Hell’s Kitchen: Episode 2, Season 3
Definitely the standout among the reality shows this summer (and let’s face it, that doesn’t take much), Hell’s Kitchen was back with another installment of whiny wannabe chefs. After their disasterous first night at the restaurant, Gordon Ramsey wakes them up to take them fishing. Oh did I forget to mention by fishing, Ramsey meant catch fish with your bare hands while still in your pajamas? Of course Ramsey went for the easy joke comparing the size of a tuna to the size of Eddie. C’mon Ramsey, I expect high-brow English wit!
No sooner did the chefs “catch” their fish than did they have to prep them. Oh did I forget to mention that by prep, Ramsey meant peel the skin off and squeeze out the fish eggs?
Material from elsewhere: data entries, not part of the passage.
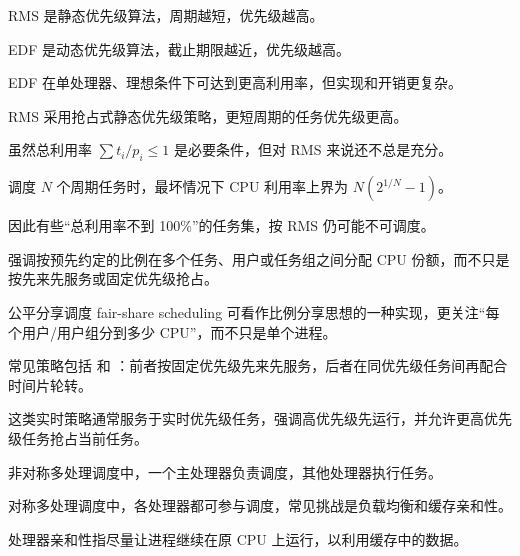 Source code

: \begin{points}
  \item RMS 是静态优先级算法，周期越短，优先级越高。
  \item EDF 是动态优先级算法，截止期限越近，优先级越高。
  \item EDF 在单处理器、理想条件下可达到更高利用率，但实现和开销更复杂。
\end{points}


\begin{points}
  \item RMS 采用抢占式静态优先级策略，更短周期的任务优先级更高。
  \item 虽然总利用率 $\sum t_i/p_i \le 1$ 是必要条件，但对 RMS 来说还不总是充分。
  \item 调度 $N$ 个周期任务时，最坏情况下 CPU 利用率上界为 $N(2^{1/N}-1)$。
  \item 因此有些“总利用率不到 100\%”的任务集，按 RMS 仍可能不可调度。
\end{points}


\begin{points}
  \item {}强调按预先约定的比例在多个任务、用户或任务组之间分配 CPU 份额，而不只是按先来先服务或固定优先级抢占。
  \item 公平分享调度 fair-share scheduling 可看作比例分享思想的一种实现，更关注“每个用户/用户组分到多少 CPU”，而不只是单个进程。
  \item {}常见策略包括  和 ：前者按固定优先级先来先服务，后者在同优先级任务间再配合时间片轮转。
  \item 这类实时策略通常服务于实时优先级任务，强调高优先级先运行，并允许更高优先级任务抢占当前任务。
\end{points}


\begin{points}
  \item 非对称多处理调度中，一个主处理器负责调度，其他处理器执行任务。
  \item 对称多处理调度中，各处理器都可参与调度，常见挑战是负载均衡和缓存亲和性。
  \item 处理器亲和性指尽量让进程继续在原 CPU 上运行，以利用缓存中的数据。
\end{points}


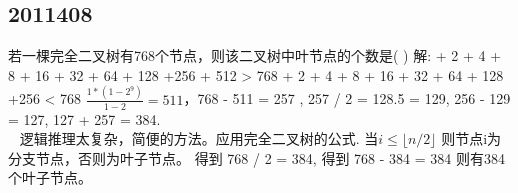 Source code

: \subsection{2011408}
若一棵完全二叉树有768个节点，则该二叉树中叶节点的个数是(   )\newline
解: + 2 + 4 + 8 + 16 + 32 + 64 + 128 +256 + 512 > 768 + 2 + 4 + 8 + 16 + 32 + 64 + 128 +256 < 768\newline
$\frac{1*(1-2^9)}{1-2} = 511$，768 - 511 = 257 , 257 / 2 = 128.5 = 129, 256 - 129 = 127, 127 + 257 = 384.\newline
\\~ 
逻辑推理太复杂，简便的方法。应用完全二叉树的公式.  $ 当 i \le \lfloor n/2 \rfloor $ 则节点i为分支节点，否则为叶子节点。\newline
得到 768 / 2 = 384, 得到  768 - 384 = 384 则有384个叶子节点。\newline


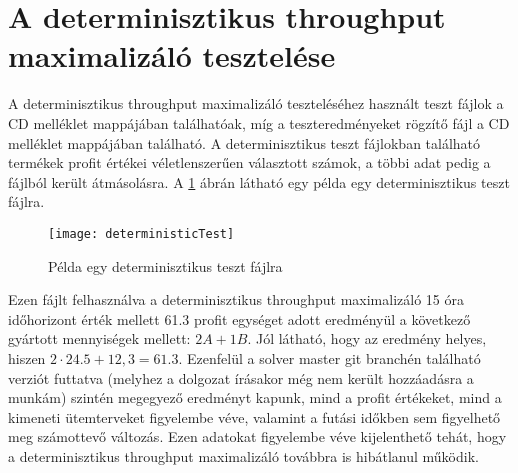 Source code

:\section{A determinisztikus throughput maximalizáló tesztelése}
A determinisztikus throughput maximalizáló teszteléséhez használt teszt fájlok a CD melléklet   mappájában találhatóak, míg a teszteredményeket rögzítő  fájl a CD melléklet  mappájában található.
A determinisztikus teszt fájlokban található termékek profit értékei véletlenszerűen választott számok, a többi adat pedig a  fájlból került átmásolásra.
A \ref{deterministic_test} ábrán látható egy példa egy determinisztikus teszt fájlra.
\begin{figure}[H]
\begin{center}
\texttt{[image: deterministicTest]}
\caption{Példa egy determinisztikus teszt fájlra}
\label{deterministic_test}
\end{center}
\end{figure}
Ezen fájlt felhasználva a determinisztikus throughput maximalizáló 15 óra időhorizont érték mellett 61.3 profit egységet adott eredményül a következő gyártott mennyiségek mellett: $2A+1B$.
Jól látható, hogy az eredmény helyes, hiszen $2 \cdot 24.5 +12,3=61.3$.
Ezenfelül a solver master git branchén található verziót futtatva (melyhez a dolgozat írásakor még nem került hozzáadásra a munkám) szintén megegyező eredményt kapunk, mind a profit értékeket, mind a kimeneti ütemterveket figyelembe véve, valamint a futási időkben sem figyelhető meg számottevő változás.
Ezen adatokat figyelembe véve kijelenthető tehát, hogy a determinisztikus throughput maximalizáló továbbra is hibátlanul működik.     
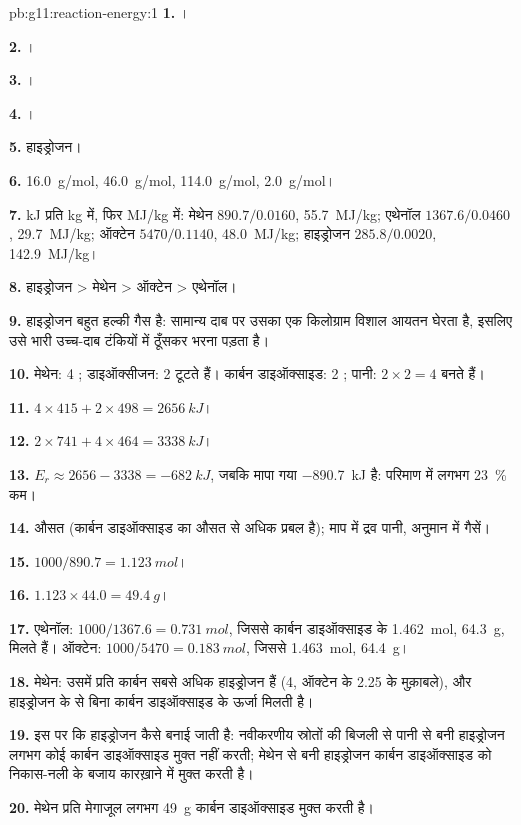 \begin{solution}{pb:g11:reaction-energy:1}
\textbf{1.} ।

\textbf{2.} ।

\textbf{3.} ।

\textbf{4.} ।

\textbf{5.} हाइड्रोजन।

\textbf{6.} \qty{16.0}{g/mol}, \qty{46.0}{g/mol}, \qty{114.0}{g/mol},
\qty{2.0}{g/mol}।

\textbf{7.} \si{kJ} प्रति \si{kg} में, फिर \si{MJ/kg} में: मेथेन
$890.7 / 0.0160$, \qty{55.7}{MJ/kg}; एथेनॉल $1367.6 / 0.0460$,
\qty{29.7}{MJ/kg}; ऑक्टेन $5470 / 0.1140$, \qty{48.0}{MJ/kg}; हाइड्रोजन
$285.8 / 0.0020$, \qty{142.9}{MJ/kg}।

\textbf{8.} हाइड्रोजन > मेथेन > ऑक्टेन > एथेनॉल।

\textbf{9.} हाइड्रोजन बहुत हल्की गैस है: सामान्य दाब पर उसका एक किलोग्राम
विशाल आयतन घेरता है, इसलिए उसे भारी
उच्च-दाब टंकियों में ठूँसकर भरना पड़ता है।

\textbf{10.} मेथेन: 4 ; डाइऑक्सीजन: 2  टूटते हैं। कार्बन
डाइऑक्साइड: 2 ; पानी: $2 \times 2 = 4$  बनते हैं।

\textbf{11.} $4 \times 415 + 2 \times 498 = \qty{2656}{kJ}$।

\textbf{12.} $2 \times 741 + 4 \times 464 = \qty{3338}{kJ}$।

\textbf{13.} $E_r \approx 2656 - 3338 = \qty{-682}{kJ}$, जबकि मापा गया
\qty{-890.7}{kJ} है: परिमाण में लगभग \qty{23}{\percent} कम।

\textbf{14.} औसत  (कार्बन डाइऑक्साइड का 
औसत से अधिक प्रबल है); माप में द्रव पानी, अनुमान में
गैसें।

\textbf{15.} $1000 / 890.7 = \qty{1.123}{mol}$।

\textbf{16.} $1.123 \times 44.0 = \qty{49.4}{g}$।

\textbf{17.} एथेनॉल: $1000 / 1367.6 = \qty{0.731}{mol}$, जिससे
कार्बन डाइऑक्साइड के \qty{1.462}{mol}, \qty{64.3}{g}, मिलते हैं। ऑक्टेन:
$1000 / 5470 = \qty{0.183}{mol}$, जिससे \qty{1.463}{mol}, \qty{64.4}{g}।

\textbf{18.} मेथेन: उसमें प्रति कार्बन  सबसे अधिक हाइड्रोजन  हैं (4,
ऑक्टेन के 2.25 के मुक़ाबले), और हाइड्रोजन के  से बिना कार्बन डाइऑक्साइड के
ऊर्जा मिलती है।

\textbf{19.} इस पर कि हाइड्रोजन कैसे बनाई जाती है: नवीकरणीय स्रोतों की
बिजली से पानी से बनी हाइड्रोजन लगभग कोई कार्बन डाइऑक्साइड मुक्त नहीं करती; मेथेन
से बनी हाइड्रोजन कार्बन डाइऑक्साइड को निकास-नली के बजाय कारख़ाने में
मुक्त करती है।

\textbf{20.} मेथेन प्रति मेगाजूल लगभग \qty{49}{g} कार्बन डाइऑक्साइड
मुक्त करती है।
\end{solution}
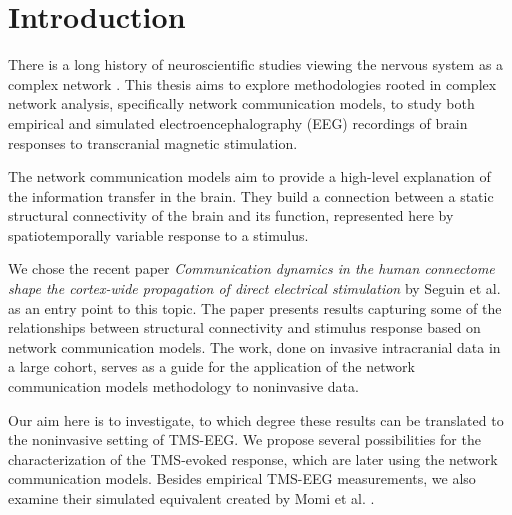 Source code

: \chapter*{Introduction}

There is a long history of neuroscientific studies viewing the nervous system as a complex network \cite{sporns_structure_2013}. This thesis aims to explore methodologies rooted in complex network analysis, specifically network communication models, to study both empirical and simulated electroencephalography (EEG) recordings of brain responses to transcranial magnetic stimulation. 

The network communication models aim to provide a high-level explanation of the information transfer in the brain. They build a connection between a static structural connectivity of the brain and its function, represented here by spatiotemporally variable response to a stimulus. 

We chose the recent paper \textit{Communication dynamics in the human connectome shape the cortex-wide propagation of direct electrical stimulation} by Seguin et al. \cite{seguin_communication_2023} as an entry point to this topic. The paper presents results capturing some of the relationships between structural connectivity and stimulus response based on network communication models. The work, done on invasive intracranial data in a large cohort, serves as a guide for the application of the network communication models methodology to noninvasive data. 

Our aim here is to investigate, to which degree these results can be translated to the noninvasive setting of TMS-EEG. We propose several possibilities for the characterization of the TMS-evoked response, which are later using the network communication models. Besides empirical TMS-EEG measurements, we also examine their simulated equivalent created by Momi et al. \cite{momi_tms-evoked_2023}.


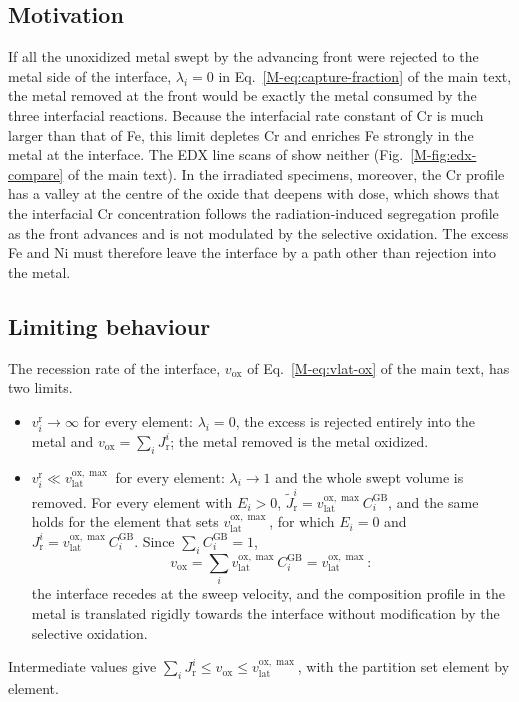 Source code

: \documentclass[12pt]{article}
\newcommand{\GB}{\mathrm{GB}}
\newcommand{\lat}{\mathrm{lat}}
\newcommand{\ox}{\mathrm{ox}}
\begin{document}
\subsection{Motivation}

If all the unoxidized metal swept by the advancing front were rejected to the
metal side of the interface, \(\lambda_i=0\) in
Eq.~\eqref{M-eq:capture-fraction} of the main text, the metal removed at the
front would be exactly the metal consumed by the three interfacial reactions.
Because the interfacial rate constant of Cr is much larger than that of Fe,
this limit depletes Cr and enriches Fe strongly in the metal at the interface.
The EDX line scans of \textcite{deng2017effect} show neither
(Fig.~\ref{M-fig:edx-compare} of the main text). In the irradiated specimens,
moreover, the Cr profile has a valley at the centre of the oxide that deepens
with dose, which shows that the interfacial Cr concentration follows the
radiation-induced segregation profile as the front advances and is not
modulated by the selective oxidation. The excess Fe and Ni must therefore
leave the interface by a path other than rejection into the metal.

\subsection{Limiting behaviour}

The recession rate of the interface, \(v_{\ox}\) of Eq.~\eqref{M-eq:vlat-ox}
of the main text, has two limits.
\begin{itemize}
  \item \(v_i^{\mathrm{r}}\to\infty\) for every element: \(\lambda_i=0\), the
        excess is rejected entirely into the metal and
        \(v_{\ox}=\sum_iJ_{\mathrm{r}}^{i}\); the metal removed is the metal
        oxidized.
  \item \(v_i^{\mathrm{r}}\ll v_{\lat}^{\ox,\max}\) for every element:
        \(\lambda_i\to1\) and the whole swept volume is removed. For every
        element with \(E_i>0\),
        \(\tilde{J}_{\mathrm{r}}^{i}=v_{\lat}^{\ox,\max}C_i^{\GB}\), and the
        same holds for the element that sets \(v_{\lat}^{\ox,\max}\), for which
        \(E_i=0\) and \(J_{\mathrm{r}}^{i}=v_{\lat}^{\ox,\max}C_i^{\GB}\).
        Since \(\sum_iC_i^{\GB}=1\),
        \begin{equation}
        v_{\ox}=\sum_i v_{\lat}^{\ox,\max}C_i^{\GB}=v_{\lat}^{\ox,\max}:
        \label{eq:si-vox-limit}
        \end{equation}
        the interface recedes at the sweep velocity, and the composition
        profile in the metal is translated rigidly towards the interface
        without modification by the selective oxidation.
\end{itemize}
Intermediate values give
\(\sum_iJ_{\mathrm{r}}^{i}\le v_{\ox}\le v_{\lat}^{\ox,\max}\), with the
partition set element by element.
\end{document}
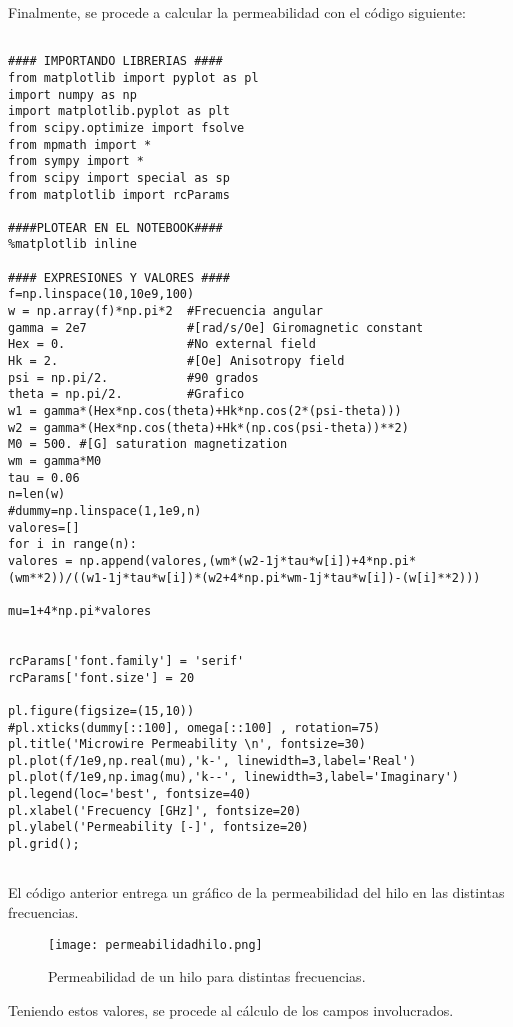 \documentclass[12pt,letterpaper]{article}
\numberwithin{equation}{section}
\begin{document}
Finalmente, se procede a calcular la permeabilidad con el código siguiente:

\begin{lstlisting}

#### IMPORTANDO LIBRERIAS ####
from matplotlib import pyplot as pl
import numpy as np
import matplotlib.pyplot as plt
from scipy.optimize import fsolve
from mpmath import *
from sympy import *
from scipy import special as sp
from matplotlib import rcParams

####PLOTEAR EN EL NOTEBOOK####
%matplotlib inline

#### EXPRESIONES Y VALORES ####
f=np.linspace(10,10e9,100) 
w = np.array(f)*np.pi*2  #Frecuencia angular
gamma = 2e7              #[rad/s/Oe] Giromagnetic constant
Hex = 0.                 #No external field
Hk = 2.                  #[Oe] Anisotropy field
psi = np.pi/2.           #90 grados
theta = np.pi/2.         #Grafico
w1 = gamma*(Hex*np.cos(theta)+Hk*np.cos(2*(psi-theta)))
w2 = gamma*(Hex*np.cos(theta)+Hk*(np.cos(psi-theta))**2)
M0 = 500. #[G] saturation magnetization
wm = gamma*M0
tau = 0.06               
n=len(w)
#dummy=np.linspace(1,1e9,n)
valores=[]
for i in range(n):
valores = np.append(valores,(wm*(w2-1j*tau*w[i])+4*np.pi*(wm**2))/((w1-1j*tau*w[i])*(w2+4*np.pi*wm-1j*tau*w[i])-(w[i]**2)))

mu=1+4*np.pi*valores


rcParams['font.family'] = 'serif'
rcParams['font.size'] = 20

pl.figure(figsize=(15,10))
#pl.xticks(dummy[::100], omega[::100] , rotation=75)
pl.title('Microwire Permeability \n', fontsize=30)
pl.plot(f/1e9,np.real(mu),'k-', linewidth=3,label='Real')
pl.plot(f/1e9,np.imag(mu),'k--', linewidth=3,label='Imaginary')
pl.legend(loc='best', fontsize=40)
pl.xlabel('Frecuency [GHz]', fontsize=20)
pl.ylabel('Permeability [-]', fontsize=20)
pl.grid();


\end{lstlisting}

El código anterior entrega un gráfico de la permeabilidad del hilo en las distintas frecuencias.

\begin{figure}[H]
	\centering\texttt{[image: permeabilidadhilo.png]}\\
	\caption{Permeabilidad de un hilo para distintas frecuencias.}
	\label{fig:permeabilidadhilo}
\end{figure} 


Teniendo estos valores, se procede al cálculo de los campos involucrados.
\end{document}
The red girls had to go up against the blue boys sans Aaron. Did I forget to mention that Aaron had another breakdown after catching fish and was sent back to bed by Ramsey? For being the oldest member, he sure does act like a baby. In the end it was the red girls team that was able to skin more fin. Their reward? Deep sea fishing. After the morning they had, I’m sure the last thing they wanted to see was more fish.
The girls continued to lead after the restaurant opened. Aaron continued to screw up, leaving bones in the fish fillets and add his own “special” ingredient: the sweat off his nose! He continued to act like a child when introducing himself to customers: “Hi I’m Aaron. Well of course I am! It’s on my shirt!” But Aaron wasn’t the only chef screwing up: Eddie couldn’t cook spaghetti, Josh couldn’t cook steak, and Benny just plain couldn’t cook. Not surprisingly, Ramsey shut down the boys’ kitchen and declared the girls the winner.
Surprisingly, Benny and Aaron avoided the chopping block. Instead Josh and Eddie went head-to-head (maybe spatula-to-spatula). Now Eddie I can understand: the kid’s got heart but he doesn’t have talent. Josh however does have some chops. Maybe a strategic move by Rock, putting Josh into the bottom two? All I have to say is watch out in the kitchen Rock. You never know when a stray fish might hit you in the back of the head.